The U.S. Department of Defense’s 2023 Military and Security Developments Involving the People’s Republic of China report noted a 2021 “core military concept” in China centered on multi-domain precision warfare. The concept is “intended to leverage a [Command, Control, Communications, Computers, Intelligence, Surveillance and Reconnaissance] network that incorporates advances in big data and artificial intelligence to rapidly identify key vulnerabilities in the U.S. operational system and then combine joint forces across domains to launch precision strikes against those vulnerabilities.”
Sound familiar? It should. It is nearly an exact mirror image of multi-domain operations, the warfighting concept initially developed by the U.S. Army since at least 2015 that has since been copied across NATO. Despite its faddishness, or perhaps because of it, the multi-domain operations concept is now guiding the transformation and modernization of Western armed forces and of their peers. Yet, there are real concerns about whether multi-domain operations will mature into a fully functional warfighting concept or whether it will go by the wayside like effect-based operations in the past.
For nearly a year, we visited some of the main centers for thinking on multi-domain operations. We sat with planners in the Pentagon, officers in the German and Dutch army headquarters, strategists from the Israel Defense Forces, and experts and operators from France, Denmark, and NATO. One of us even worked on the NATO concept once upon a time. We appraised the state of multi-domain operations development with a primary question in mind: Will it actually help to win wars? If so, how?

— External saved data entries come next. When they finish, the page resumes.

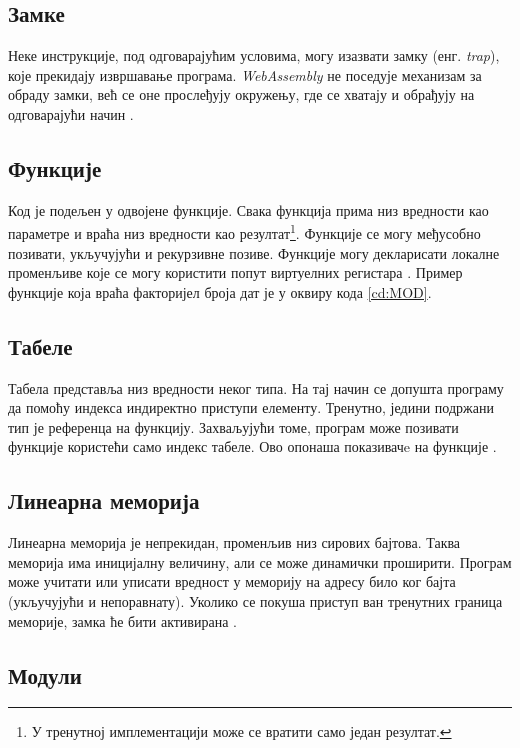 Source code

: \documentclass[12pt,oneside]{memoir}
\begin{document}
\subsection{Замке}

Неке инструкције, под одговарајућим условима, могу изазвати замку (енг. \textit{trap}), које прекидају извршавање
програма. \textit{WebAssembly} не поседује механизам за обраду замки, већ се оне прослеђују окружењу, где се хватају
и обрађују на одговарајући начин \cite{WASMS}.

\subsection{Функције}

Код је подељен у одвојене функције. Свака функција прима низ вредности као параметре и враћа низ вредности као
резултат\footnote{У тренутној имплементацији може се вратити само један резултат.}. Функције се могу међусобно
позивати, укључујући и рекурзивне позиве. Функције могу декларисати локалне променљиве које се могу користити попут
виртуелних регистара \cite{WASMS}. Пример функције која враћа факторијел броја дат је у оквиру кода \ref{cd:MOD}.


\subsection{Табеле}

Табела представља низ вредности неког типа. На тај начин се допушта програму да помоћу индекса индиректно приступи
елементу. Тренутно, једини подржани тип је референца на функцију. Захваљујући томе, програм може позивати функције
користећи само индекс табеле. Ово опонаша показивачe на функције \cite{WASMS}.

\subsection{Линеарна меморија}

Линеарна меморија је непрекидан, променљив низ сирових бајтова. Таква меморија има иницијалну величину, али се може
динамички проширити. Програм може учитати или уписати вредност у меморију на адресу било ког бајта (укључујући и
непоравнату). Уколико се покуша приступ ван тренутних граница меморије, замка ће бити активирана \cite{WASMS}.

\subsection{Модули}
\end{document}

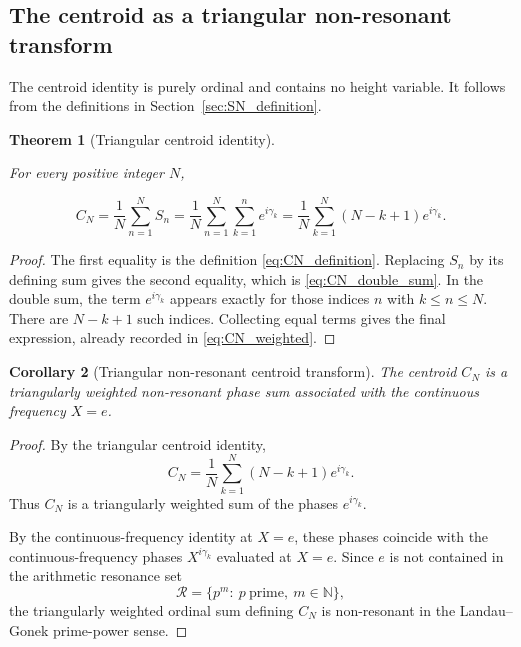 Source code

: \documentclass[11pt]{amsart}
\numberwithin{equation}{section}
\theoremstyle{plain}
\newtheorem{theorem}{Theorem}[section]
\newtheorem{corollary}[theorem]{Corollary}
\theoremstyle{definition}
\theoremstyle{remark}
\begin{document}
\subsection{The centroid as a triangular non-resonant transform}
\label{subsec:centroid_triangular_non_resonant_transform}

The centroid identity is purely ordinal and contains no height variable.
It follows from the definitions in Section~\ref{sec:SN_definition}.

\begin{theorem}[Triangular centroid identity]
\label{thm:triangular_centroid_identity}

For every positive integer \(N\),

\begin{equation}
C_N
=
\frac{1}{N}\sum_{n=1}^{N}S_n
=
\frac{1}{N}\sum_{n=1}^{N}\sum_{k=1}^{n}e^{i\gamma_k}
=
\frac{1}{N}\sum_{k=1}^{N}(N-k+1)e^{i\gamma_k}.
\label{eq:triangular_centroid_identity}
\end{equation}

\end{theorem}

\begin{proof}
The first equality is the definition \eqref{eq:CN_definition}. Replacing
\(S_n\) by its defining sum gives the second equality, which is
\eqref{eq:CN_double_sum}. In the double sum, the term
\(e^{i\gamma_k}\) appears exactly for those indices \(n\) with
\(k\leq n\leq N\). There are \(N-k+1\) such indices. Collecting equal
terms gives the final expression, already recorded in
\eqref{eq:CN_weighted}.
\end{proof}

\begin{corollary}[Triangular non-resonant centroid transform]

The centroid \(C_N\) is a triangularly weighted non-resonant phase sum associated with the continuous frequency \(X=e\).

\end{corollary}

\begin{proof}

By the triangular centroid identity,
\begin{equation}
C_N
=
\frac{1}{N}
\sum_{k=1}^{N}
(N-k+1)e^{i\gamma_k}.
\label{eq:triangular_centroid_identity_recalled}
\end{equation}
Thus \(C_N\) is a triangularly weighted sum of the phases \(e^{i\gamma_k}\).

By the continuous-frequency identity at \(X=e\), these phases coincide with the continuous-frequency phases \(X^{i\gamma_k}\) evaluated at \(X=e\). Since \(e\) is not contained in the arithmetic resonance set
\begin{equation}
\mathcal R
=
\{p^m:\ p\ \text{prime},\ m\in\mathbb N\},
\label{eq:prime_power_resonance_set_recalled}
\end{equation}
the triangularly weighted ordinal sum defining \(C_N\) is non-resonant in the Landau--Gonek prime-power sense.

\end{proof}
\end{document}
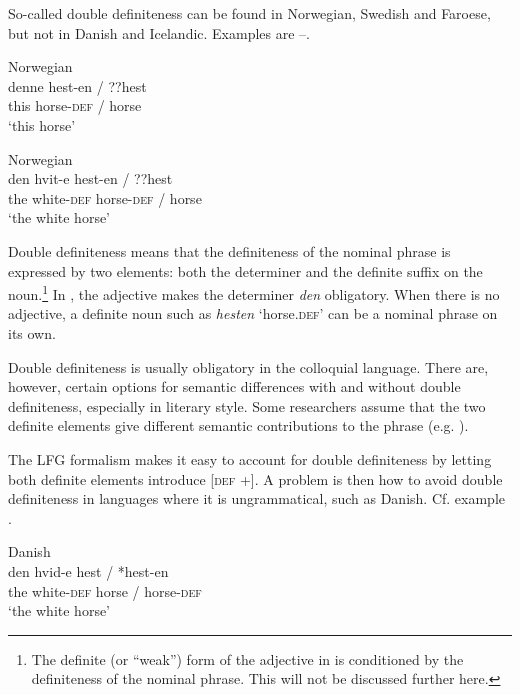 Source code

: \documentclass[output=paper,hidelinks]{langscibook}
\begin{document}
So-called double definiteness can be found in Norwegian, Swedish and Faroese, but not in Danish and Icelandic. Examples are --.



\ea\label{ex:Scandinavian:96} Norwegian\\
\gll
 {denne} {hest-en} {/} {??hest}\\
 this horse-\textsc{def} \textsc{/} \phantom{??}horse\\
\glt `this horse' \z



\ea\label{ex:Scandinavian:97} Norwegian\\
\gll
 {den} {hvit-e} {hest-en} {/} {??hest}\\
 the white-\textsc{def} horse-\textsc{def} \textsc{/} \phantom{??}horse\\
\glt `the white horse' \z

\noindent Double definiteness means that the definiteness of the nominal phrase is expressed by two elements: both the determiner and the definite suffix on the noun.\footnote{The definite (or ``weak'') form of the adjective in  is conditioned by the definiteness of the nominal phrase. This will not be discussed further here.} In , the adjective makes the determiner \textit{den} obligatory. When there is no adjective, a definite noun such as \textit{hesten} `horse.\textsc{def'} can be a nominal phrase on its own.

 Double definiteness is usually obligatory in the colloquial language. There are, however, certain options for semantic differences with and without double definiteness, especially in literary style. Some researchers assume that the two definite elements give different semantic contributions to the phrase (e.g. \citealt[35--44]{Julien05}).

 The LFG formalism makes it easy to account for double definiteness by letting both definite elements introduce [\textsc{def} +]. A problem is then how to avoid double definiteness in languages where it is ungrammatical, such as Danish. Cf. example .



\ea\label{ex:Scandinavian:98} Danish\\
\gll
 {den} {hvid-e} {hest} {/} {*hest-en}\\
 the white-\textsc{def} horse / \phantom{*}horse-\textsc{def}\\
\glt `the white horse' \z
\end{document}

What we found is that there are few clear answers to these questions. New concepts are often highly optimistic, uncoordinated with other services and allies, and lack any clear theory of success. A warfighting concept is a description in general terms of the application of military art and science within a defined set of parameters. For many contemporary concepts, what has stood out is a mish-mash of ideas, visions, and terms that often have little to do with one another. For some, multi-domain operations is just another step in another revolution in military affairs, with images of missiles and satellites and networks all linked up to destroy an enemy. For others, it is a call for new energy to be put into whole-of-government style integration that can deter everything, everywhere, all of the time.
Far more important is the impact this thinking has on the battlefield. Ukrainian forces in the field have been forced to toss out the maneuver-centric concepts taught to them by their NATO trainers as they have fought to overcome Russian defensive lines. Israeli forces were caught out by a massive surprise attack by Hamas, despite Gaza being perhaps the most heavily surveilled area on the planet, and the war in Gaza has already ground into intense urban combat, contrary to the expectations of the Israeli multi-domain concept. Claims to be able to see all, move quickly, and strike anywhere in order to rapidly resolve a conflict with minimum civilian impact are once again being challenged. Maneuver-centered, multi-domain operations style thinking seems to be making empty promises.
All this means that armed services should be prepared to pivot their efforts from the “thinkers” to the “doers” at training centers and better refine the actual feedback mechanisms between new ideas and the needs and realities of battlefield experience. Concept development should be informed by insights distilled from ongoing wars, as well as from exercises and experimentation within joint forces. It should also seek to articulate theories of success against specific adversaries. Finally, the effective implementation of multi-domain operations depends on the availability of mature technologies, in sufficient numbers, deployed by trained and ready forces.